Supplied data —
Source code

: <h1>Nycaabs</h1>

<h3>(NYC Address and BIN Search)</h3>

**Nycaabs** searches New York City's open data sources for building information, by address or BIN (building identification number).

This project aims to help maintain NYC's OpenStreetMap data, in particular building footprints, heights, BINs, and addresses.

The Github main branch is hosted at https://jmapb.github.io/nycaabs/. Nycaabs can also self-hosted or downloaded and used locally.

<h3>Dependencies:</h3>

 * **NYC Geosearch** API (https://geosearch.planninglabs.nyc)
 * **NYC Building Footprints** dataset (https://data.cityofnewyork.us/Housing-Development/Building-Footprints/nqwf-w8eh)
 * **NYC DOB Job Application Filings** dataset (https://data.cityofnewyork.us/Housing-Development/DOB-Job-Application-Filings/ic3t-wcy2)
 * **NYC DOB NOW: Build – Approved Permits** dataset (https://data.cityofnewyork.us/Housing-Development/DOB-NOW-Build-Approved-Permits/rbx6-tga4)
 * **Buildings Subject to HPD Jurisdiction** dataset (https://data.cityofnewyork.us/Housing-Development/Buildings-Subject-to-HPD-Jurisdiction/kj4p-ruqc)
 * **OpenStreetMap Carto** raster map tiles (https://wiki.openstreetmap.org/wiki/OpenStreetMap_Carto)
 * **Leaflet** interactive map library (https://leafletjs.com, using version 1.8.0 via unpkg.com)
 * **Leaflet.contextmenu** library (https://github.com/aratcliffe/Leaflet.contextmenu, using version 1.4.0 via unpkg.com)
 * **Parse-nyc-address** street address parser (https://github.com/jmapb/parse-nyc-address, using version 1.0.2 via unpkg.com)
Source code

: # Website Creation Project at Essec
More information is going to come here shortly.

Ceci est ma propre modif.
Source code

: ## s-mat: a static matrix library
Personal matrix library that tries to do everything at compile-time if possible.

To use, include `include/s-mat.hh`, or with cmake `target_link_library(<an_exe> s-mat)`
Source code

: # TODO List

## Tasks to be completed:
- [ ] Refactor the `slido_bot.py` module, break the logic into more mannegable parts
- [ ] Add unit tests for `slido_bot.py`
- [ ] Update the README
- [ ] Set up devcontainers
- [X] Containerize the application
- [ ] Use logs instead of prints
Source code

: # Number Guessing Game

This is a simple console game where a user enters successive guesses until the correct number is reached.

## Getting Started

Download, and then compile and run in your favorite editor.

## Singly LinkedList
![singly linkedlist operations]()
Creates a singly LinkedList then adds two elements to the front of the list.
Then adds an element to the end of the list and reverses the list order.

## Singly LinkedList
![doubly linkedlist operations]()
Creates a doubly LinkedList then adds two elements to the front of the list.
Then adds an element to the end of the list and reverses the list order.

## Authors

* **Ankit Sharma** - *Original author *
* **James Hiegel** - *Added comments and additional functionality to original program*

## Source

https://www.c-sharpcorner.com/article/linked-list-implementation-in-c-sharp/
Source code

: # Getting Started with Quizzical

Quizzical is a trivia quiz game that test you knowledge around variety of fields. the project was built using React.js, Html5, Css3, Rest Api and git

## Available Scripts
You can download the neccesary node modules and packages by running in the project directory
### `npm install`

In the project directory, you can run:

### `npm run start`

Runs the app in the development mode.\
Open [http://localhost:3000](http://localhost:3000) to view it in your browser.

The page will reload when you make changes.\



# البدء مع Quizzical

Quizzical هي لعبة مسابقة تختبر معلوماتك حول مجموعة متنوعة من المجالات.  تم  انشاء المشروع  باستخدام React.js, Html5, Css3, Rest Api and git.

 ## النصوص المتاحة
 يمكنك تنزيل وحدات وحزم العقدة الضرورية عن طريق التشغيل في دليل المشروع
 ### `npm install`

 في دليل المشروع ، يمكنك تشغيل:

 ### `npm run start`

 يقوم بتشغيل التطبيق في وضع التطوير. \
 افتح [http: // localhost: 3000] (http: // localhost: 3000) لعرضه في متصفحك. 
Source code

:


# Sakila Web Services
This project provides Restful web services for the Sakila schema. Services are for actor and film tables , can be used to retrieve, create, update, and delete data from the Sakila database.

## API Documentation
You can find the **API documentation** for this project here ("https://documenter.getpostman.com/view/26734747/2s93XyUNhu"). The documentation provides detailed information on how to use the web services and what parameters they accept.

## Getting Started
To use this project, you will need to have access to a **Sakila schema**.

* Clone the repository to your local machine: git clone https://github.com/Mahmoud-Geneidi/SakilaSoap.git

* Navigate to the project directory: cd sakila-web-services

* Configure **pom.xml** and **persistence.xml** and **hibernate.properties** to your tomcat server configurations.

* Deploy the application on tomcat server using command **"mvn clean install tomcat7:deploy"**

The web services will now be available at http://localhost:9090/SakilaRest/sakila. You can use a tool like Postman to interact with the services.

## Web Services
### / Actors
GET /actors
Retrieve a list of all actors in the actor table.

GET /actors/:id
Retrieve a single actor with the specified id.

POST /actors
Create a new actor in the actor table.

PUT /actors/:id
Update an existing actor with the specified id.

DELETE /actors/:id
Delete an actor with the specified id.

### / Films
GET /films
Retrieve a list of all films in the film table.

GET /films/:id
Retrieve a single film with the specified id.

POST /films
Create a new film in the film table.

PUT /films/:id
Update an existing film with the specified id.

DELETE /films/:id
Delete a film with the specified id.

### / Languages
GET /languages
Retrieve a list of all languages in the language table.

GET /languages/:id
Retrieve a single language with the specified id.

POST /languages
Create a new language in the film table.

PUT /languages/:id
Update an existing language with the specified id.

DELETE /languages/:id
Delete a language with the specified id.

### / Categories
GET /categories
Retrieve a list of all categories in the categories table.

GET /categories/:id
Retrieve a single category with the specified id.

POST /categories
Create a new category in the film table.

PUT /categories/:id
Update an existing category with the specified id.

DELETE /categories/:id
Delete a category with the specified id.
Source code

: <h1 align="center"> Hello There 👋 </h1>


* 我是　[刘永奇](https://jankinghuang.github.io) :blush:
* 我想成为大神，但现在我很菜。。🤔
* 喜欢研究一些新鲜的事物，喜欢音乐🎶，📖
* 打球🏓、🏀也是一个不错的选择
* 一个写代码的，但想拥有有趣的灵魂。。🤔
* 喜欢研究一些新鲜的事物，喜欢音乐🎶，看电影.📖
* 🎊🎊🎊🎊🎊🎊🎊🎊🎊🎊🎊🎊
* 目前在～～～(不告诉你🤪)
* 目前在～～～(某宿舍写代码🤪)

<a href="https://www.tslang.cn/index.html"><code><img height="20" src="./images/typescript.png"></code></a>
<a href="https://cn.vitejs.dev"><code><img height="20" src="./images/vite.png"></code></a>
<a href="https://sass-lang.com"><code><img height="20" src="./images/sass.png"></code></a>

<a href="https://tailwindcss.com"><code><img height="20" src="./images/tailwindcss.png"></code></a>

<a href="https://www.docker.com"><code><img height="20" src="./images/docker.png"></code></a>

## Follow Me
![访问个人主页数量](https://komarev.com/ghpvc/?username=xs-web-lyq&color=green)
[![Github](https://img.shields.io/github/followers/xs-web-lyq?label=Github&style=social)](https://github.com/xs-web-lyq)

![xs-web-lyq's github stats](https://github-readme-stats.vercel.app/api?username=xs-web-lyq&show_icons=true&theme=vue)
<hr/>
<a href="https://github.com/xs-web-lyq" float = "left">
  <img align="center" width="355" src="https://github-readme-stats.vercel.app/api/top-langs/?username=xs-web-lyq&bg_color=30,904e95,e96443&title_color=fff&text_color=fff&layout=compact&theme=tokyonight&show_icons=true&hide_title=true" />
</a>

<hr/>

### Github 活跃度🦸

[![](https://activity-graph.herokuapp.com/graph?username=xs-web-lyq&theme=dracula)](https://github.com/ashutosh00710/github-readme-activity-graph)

To do — The data above needs to be repeated exactly, line for line.

Response box —
Source code

: <h1>Nycaabs</h1>

<h3>(NYC Address and BIN Search)</h3>

**Nycaabs** searches New York City's open data sources for building information, by address or BIN (building identification number).

This project aims to help maintain NYC's OpenStreetMap data, in particular building footprints, heights, BINs, and addresses.

The Github main branch is hosted at https://jmapb.github.io/nycaabs/. Nycaabs can also self-hosted or downloaded and used locally.

<h3>Dependencies:</h3>

 * **NYC Geosearch** API (https://geosearch.planninglabs.nyc)
 * **NYC Building Footprints** dataset (https://data.cityofnewyork.us/Housing-Development/Building-Footprints/nqwf-w8eh)
 * **NYC DOB Job Application Filings** dataset (https://data.cityofnewyork.us/Housing-Development/DOB-Job-Application-Filings/ic3t-wcy2)
 * **NYC DOB NOW: Build – Approved Permits** dataset (https://data.cityofnewyork.us/Housing-Development/DOB-NOW-Build-Approved-Permits/rbx6-tga4)
 * **Buildings Subject to HPD Jurisdiction** dataset (https://data.cityofnewyork.us/Housing-Development/Buildings-Subject-to-HPD-Jurisdiction/kj4p-ruqc)
 * **OpenStreetMap Carto** raster map tiles (https://wiki.openstreetmap.org/wiki/OpenStreetMap_Carto)
 * **Leaflet** interactive map library (https://leafletjs.com, using version 1.8.0 via unpkg.com)
 * **Leaflet.contextmenu** library (https://github.com/aratcliffe/Leaflet.contextmenu, using version 1.4.0 via unpkg.com)
 * **Parse-nyc-address** street address parser (https://github.com/jmapb/parse-nyc-address, using version 1.0.2 via unpkg.com)
Source code

: # Website Creation Project at Essec
More information is going to come here shortly.

Ceci est ma propre modif.
Source code

: ## s-mat: a static matrix library
Personal matrix library that tries to do everything at compile-time if possible.

To use, include `include/s-mat.hh`, or with cmake `target_link_library(<an_exe> s-mat)`
Source code

: # TODO List

## Tasks to be completed:
- [ ] Refactor the `slido_bot.py` module, break the logic into more mannegable parts
- [ ] Add unit tests for `slido_bot.py`
- [ ] Update the README
- [ ] Set up devcontainers
- [X] Containerize the application
- [ ] Use logs instead of prints
Source code

: # Number Guessing Game

This is a simple console game where a user enters successive guesses until the correct number is reached.

## Getting Started

Download, and then compile and run in your favorite editor.

## Singly LinkedList
![singly linkedlist operations]()
Creates a singly LinkedList then adds two elements to the front of the list.
Then adds an element to the end of the list and reverses the list order.

## Singly LinkedList
![doubly linkedlist operations]()
Creates a doubly LinkedList then adds two elements to the front of the list.
Then adds an element to the end of the list and reverses the list order.

## Authors

* **Ankit Sharma** - *Original author *
* **James Hiegel** - *Added comments and additional functionality to original program*

## Source

https://www.c-sharpcorner.com/article/linked-list-implementation-in-c-sharp/
Source code

: # Getting Started with Quizzical

Quizzical is a trivia quiz game that test you knowledge around variety of fields. the project was built using React.js, Html5, Css3, Rest Api and git

## Available Scripts
You can download the neccesary node modules and packages by running in the project directory
### `npm install`

In the project directory, you can run:

### `npm run start`

Runs the app in the development mode.\
Open [http://localhost:3000](http://localhost:3000) to view it in your browser.

The page will reload when you make changes.\



# البدء مع Quizzical

Quizzical هي لعبة مسابقة تختبر معلوماتك حول مجموعة متنوعة من المجالات.  تم  انشاء المشروع  باستخدام React.js, Html5, Css3, Rest Api and git.

 ## النصوص المتاحة
 يمكنك تنزيل وحدات وحزم العقدة الضرورية عن طريق التشغيل في دليل المشروع
 ### `npm install`

 في دليل المشروع ، يمكنك تشغيل:

 ### `npm run start`

 يقوم بتشغيل التطبيق في وضع التطوير. \
 افتح [http: // localhost: 3000] (http: // localhost: 3000) لعرضه في متصفحك. 
Source code

:


# Sakila Web Services
This project provides Restful web services for the Sakila schema. Services are for actor and film tables , can be used to retrieve, create, update, and delete data from the Sakila database.

## API Documentation
You can find the **API documentation** for this project here ("https://documenter.getpostman.com/view/26734747/2s93XyUNhu"). The documentation provides detailed information on how to use the web services and what parameters they accept.

## Getting Started
To use this project, you will need to have access to a **Sakila schema**.

* Clone the repository to your local machine: git clone https://github.com/Mahmoud-Geneidi/SakilaSoap.git

* Navigate to the project directory: cd sakila-web-services

* Configure **pom.xml** and **persistence.xml** and **hibernate.properties** to your tomcat server configurations.

* Deploy the application on tomcat server using command **"mvn clean install tomcat7:deploy"**

The web services will now be available at http://localhost:9090/SakilaRest/sakila. You can use a tool like Postman to interact with the services.

## Web Services
### / Actors
GET /actors
Retrieve a list of all actors in the actor table.

GET /actors/:id
Retrieve a single actor with the specified id.

POST /actors
Create a new actor in the actor table.

PUT /actors/:id
Update an existing actor with the specified id.

DELETE /actors/:id
Delete an actor with the specified id.

### / Films
GET /films
Retrieve a list of all films in the film table.

GET /films/:id
Retrieve a single film with the specified id.

POST /films
Create a new film in the film table.

PUT /films/:id
Update an existing film with the specified id.

DELETE /films/:id
Delete a film with the specified id.

### / Languages
GET /languages
Retrieve a list of all languages in the language table.

GET /languages/:id
Retrieve a single language with the specified id.

POST /languages
Create a new language in the film table.

PUT /languages/:id
Update an existing language with the specified id.

DELETE /languages/:id
Delete a language with the specified id.

### / Categories
GET /categories
Retrieve a list of all categories in the categories table.

GET /categories/:id
Retrieve a single category with the specified id.

POST /categories
Create a new category in the film table.

PUT /categories/:id
Update an existing category with the specified id.

DELETE /categories/:id
Delete a category with the specified id.
Source code

: <h1 align="center"> Hello There 👋 </h1>


* 我是　[刘永奇](https://jankinghuang.github.io) :blush:
* 我想成为大神，但现在我很菜。。🤔
* 喜欢研究一些新鲜的事物，喜欢音乐🎶，📖
* 打球🏓、🏀也是一个不错的选择
* 一个写代码的，但想拥有有趣的灵魂。。🤔
* 喜欢研究一些新鲜的事物，喜欢音乐🎶，看电影.📖
* 🎊🎊🎊🎊🎊🎊🎊🎊🎊🎊🎊🎊
* 目前在～～～(不告诉你🤪)
* 目前在～～～(某宿舍写代码🤪)

<a href="https://www.tslang.cn/index.html"><code><img height="20" src="./images/typescript.png"></code></a>
<a href="https://cn.vitejs.dev"><code><img height="20" src="./images/vite.png"></code></a>
<a href="https://sass-lang.com"><code><img height="20" src="./images/sass.png"></code></a>

<a href="https://tailwindcss.com"><code><img height="20" src="./images/tailwindcss.png"></code></a>

<a href="https://www.docker.com"><code><img height="20" src="./images/docker.png"></code></a>

## Follow Me
![访问个人主页数量](https://komarev.com/ghpvc/?username=xs-web-lyq&color=green)
[![Github](https://img.shields.io/github/followers/xs-web-lyq?label=Github&style=social)](https://github.com/xs-web-lyq)

![xs-web-lyq's github stats](https://github-readme-stats.vercel.app/api?username=xs-web-lyq&show_icons=true&theme=vue)
<hr/>
<a href="https://github.com/xs-web-lyq" float = "left">
  <img align="center" width="355" src="https://github-readme-stats.vercel.app/api/top-langs/?username=xs-web-lyq&bg_color=30,904e95,e96443&title_color=fff&text_color=fff&layout=compact&theme=tokyonight&show_icons=true&hide_title=true" />
</a>

<hr/>

### Github 活跃度🦸

[![](https://activity-graph.herokuapp.com/graph?username=xs-web-lyq&theme=dracula)](https://github.com/ashutosh00710/github-readme-activity-graph)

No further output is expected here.